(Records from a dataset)
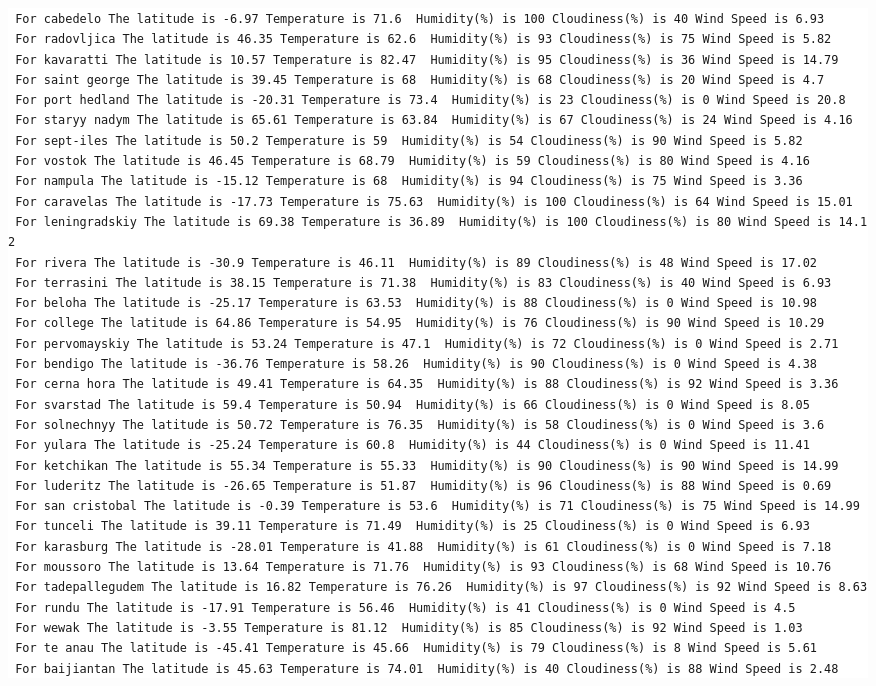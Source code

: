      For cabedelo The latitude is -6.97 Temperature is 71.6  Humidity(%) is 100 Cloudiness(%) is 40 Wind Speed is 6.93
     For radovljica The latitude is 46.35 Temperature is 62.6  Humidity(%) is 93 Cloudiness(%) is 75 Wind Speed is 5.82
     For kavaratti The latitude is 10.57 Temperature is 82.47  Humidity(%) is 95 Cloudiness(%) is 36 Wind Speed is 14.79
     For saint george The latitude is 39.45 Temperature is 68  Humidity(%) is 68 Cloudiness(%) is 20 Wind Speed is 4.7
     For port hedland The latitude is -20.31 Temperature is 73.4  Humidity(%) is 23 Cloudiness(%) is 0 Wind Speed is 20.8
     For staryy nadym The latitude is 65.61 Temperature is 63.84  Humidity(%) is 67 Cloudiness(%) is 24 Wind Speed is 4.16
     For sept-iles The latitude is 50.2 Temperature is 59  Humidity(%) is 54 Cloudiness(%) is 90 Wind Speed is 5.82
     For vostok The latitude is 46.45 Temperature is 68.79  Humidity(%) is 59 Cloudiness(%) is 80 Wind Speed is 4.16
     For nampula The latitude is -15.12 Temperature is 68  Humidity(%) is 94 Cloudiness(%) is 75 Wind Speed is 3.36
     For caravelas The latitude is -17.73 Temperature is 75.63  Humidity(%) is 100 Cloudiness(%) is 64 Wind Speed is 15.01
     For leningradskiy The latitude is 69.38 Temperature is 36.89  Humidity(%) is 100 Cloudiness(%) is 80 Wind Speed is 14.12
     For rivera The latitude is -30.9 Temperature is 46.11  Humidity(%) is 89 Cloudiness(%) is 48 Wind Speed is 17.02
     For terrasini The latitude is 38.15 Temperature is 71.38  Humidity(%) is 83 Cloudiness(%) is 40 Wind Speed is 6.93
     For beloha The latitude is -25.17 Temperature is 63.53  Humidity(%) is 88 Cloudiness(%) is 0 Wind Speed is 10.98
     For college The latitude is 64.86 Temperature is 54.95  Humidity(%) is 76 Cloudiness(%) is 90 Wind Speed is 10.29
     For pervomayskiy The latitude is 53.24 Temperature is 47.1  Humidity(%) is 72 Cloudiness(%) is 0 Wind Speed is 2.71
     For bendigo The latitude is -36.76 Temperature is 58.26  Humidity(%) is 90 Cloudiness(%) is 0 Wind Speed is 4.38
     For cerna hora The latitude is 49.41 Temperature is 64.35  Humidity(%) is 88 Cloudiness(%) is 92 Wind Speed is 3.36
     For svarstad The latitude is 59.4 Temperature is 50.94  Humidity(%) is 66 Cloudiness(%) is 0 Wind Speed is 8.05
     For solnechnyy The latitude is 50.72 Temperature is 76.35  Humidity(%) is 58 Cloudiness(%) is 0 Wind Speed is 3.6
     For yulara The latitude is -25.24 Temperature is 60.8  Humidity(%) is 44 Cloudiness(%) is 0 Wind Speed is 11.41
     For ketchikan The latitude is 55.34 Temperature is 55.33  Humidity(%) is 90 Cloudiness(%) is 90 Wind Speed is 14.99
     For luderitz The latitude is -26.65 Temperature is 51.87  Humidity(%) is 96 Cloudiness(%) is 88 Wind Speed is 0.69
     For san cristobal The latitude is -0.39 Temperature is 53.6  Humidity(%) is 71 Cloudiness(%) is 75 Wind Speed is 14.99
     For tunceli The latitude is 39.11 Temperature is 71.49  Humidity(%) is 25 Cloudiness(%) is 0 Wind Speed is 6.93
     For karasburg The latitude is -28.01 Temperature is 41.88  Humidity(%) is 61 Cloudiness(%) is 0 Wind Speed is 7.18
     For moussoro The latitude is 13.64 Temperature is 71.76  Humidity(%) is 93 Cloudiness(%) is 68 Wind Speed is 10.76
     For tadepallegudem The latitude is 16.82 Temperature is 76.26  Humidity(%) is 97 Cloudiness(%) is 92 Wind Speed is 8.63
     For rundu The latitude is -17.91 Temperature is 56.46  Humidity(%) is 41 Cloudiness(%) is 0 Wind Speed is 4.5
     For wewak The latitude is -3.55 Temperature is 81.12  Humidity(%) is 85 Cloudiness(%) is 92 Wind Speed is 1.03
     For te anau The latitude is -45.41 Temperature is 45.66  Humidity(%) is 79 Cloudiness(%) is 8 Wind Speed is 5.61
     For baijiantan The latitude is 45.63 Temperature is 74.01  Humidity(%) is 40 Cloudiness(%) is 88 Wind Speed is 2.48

Task details
Leave nothing out but the pictures when transcribing the records.

Task result
Source code

:      For cabedelo The latitude is -6.97 Temperature is 71.6  Humidity(%) is 100 Cloudiness(%) is 40 Wind Speed is 6.93
     For radovljica The latitude is 46.35 Temperature is 62.6  Humidity(%) is 93 Cloudiness(%) is 75 Wind Speed is 5.82
     For kavaratti The latitude is 10.57 Temperature is 82.47  Humidity(%) is 95 Cloudiness(%) is 36 Wind Speed is 14.79
     For saint george The latitude is 39.45 Temperature is 68  Humidity(%) is 68 Cloudiness(%) is 20 Wind Speed is 4.7
     For port hedland The latitude is -20.31 Temperature is 73.4  Humidity(%) is 23 Cloudiness(%) is 0 Wind Speed is 20.8
     For staryy nadym The latitude is 65.61 Temperature is 63.84  Humidity(%) is 67 Cloudiness(%) is 24 Wind Speed is 4.16
     For sept-iles The latitude is 50.2 Temperature is 59  Humidity(%) is 54 Cloudiness(%) is 90 Wind Speed is 5.82
     For vostok The latitude is 46.45 Temperature is 68.79  Humidity(%) is 59 Cloudiness(%) is 80 Wind Speed is 4.16
     For nampula The latitude is -15.12 Temperature is 68  Humidity(%) is 94 Cloudiness(%) is 75 Wind Speed is 3.36
     For caravelas The latitude is -17.73 Temperature is 75.63  Humidity(%) is 100 Cloudiness(%) is 64 Wind Speed is 15.01
     For leningradskiy The latitude is 69.38 Temperature is 36.89  Humidity(%) is 100 Cloudiness(%) is 80 Wind Speed is 14.12
     For rivera The latitude is -30.9 Temperature is 46.11  Humidity(%) is 89 Cloudiness(%) is 48 Wind Speed is 17.02
     For terrasini The latitude is 38.15 Temperature is 71.38  Humidity(%) is 83 Cloudiness(%) is 40 Wind Speed is 6.93
     For beloha The latitude is -25.17 Temperature is 63.53  Humidity(%) is 88 Cloudiness(%) is 0 Wind Speed is 10.98
     For college The latitude is 64.86 Temperature is 54.95  Humidity(%) is 76 Cloudiness(%) is 90 Wind Speed is 10.29
     For pervomayskiy The latitude is 53.24 Temperature is 47.1  Humidity(%) is 72 Cloudiness(%) is 0 Wind Speed is 2.71
     For bendigo The latitude is -36.76 Temperature is 58.26  Humidity(%) is 90 Cloudiness(%) is 0 Wind Speed is 4.38
     For cerna hora The latitude is 49.41 Temperature is 64.35  Humidity(%) is 88 Cloudiness(%) is 92 Wind Speed is 3.36
     For svarstad The latitude is 59.4 Temperature is 50.94  Humidity(%) is 66 Cloudiness(%) is 0 Wind Speed is 8.05
     For solnechnyy The latitude is 50.72 Temperature is 76.35  Humidity(%) is 58 Cloudiness(%) is 0 Wind Speed is 3.6
     For yulara The latitude is -25.24 Temperature is 60.8  Humidity(%) is 44 Cloudiness(%) is 0 Wind Speed is 11.41
     For ketchikan The latitude is 55.34 Temperature is 55.33  Humidity(%) is 90 Cloudiness(%) is 90 Wind Speed is 14.99
     For luderitz The latitude is -26.65 Temperature is 51.87  Humidity(%) is 96 Cloudiness(%) is 88 Wind Speed is 0.69
     For san cristobal The latitude is -0.39 Temperature is 53.6  Humidity(%) is 71 Cloudiness(%) is 75 Wind Speed is 14.99
     For tunceli The latitude is 39.11 Temperature is 71.49  Humidity(%) is 25 Cloudiness(%) is 0 Wind Speed is 6.93
     For karasburg The latitude is -28.01 Temperature is 41.88  Humidity(%) is 61 Cloudiness(%) is 0 Wind Speed is 7.18
     For moussoro The latitude is 13.64 Temperature is 71.76  Humidity(%) is 93 Cloudiness(%) is 68 Wind Speed is 10.76
     For tadepallegudem The latitude is 16.82 Temperature is 76.26  Humidity(%) is 97 Cloudiness(%) is 92 Wind Speed is 8.63
     For rundu The latitude is -17.91 Temperature is 56.46  Humidity(%) is 41 Cloudiness(%) is 0 Wind Speed is 4.5
     For wewak The latitude is -3.55 Temperature is 81.12  Humidity(%) is 85 Cloudiness(%) is 92 Wind Speed is 1.03
     For te anau The latitude is -45.41 Temperature is 45.66  Humidity(%) is 79 Cloudiness(%) is 8 Wind Speed is 5.61
     For baijiantan The latitude is 45.63 Temperature is 74.01  Humidity(%) is 40 Cloudiness(%) is 88 Wind Speed is 2.48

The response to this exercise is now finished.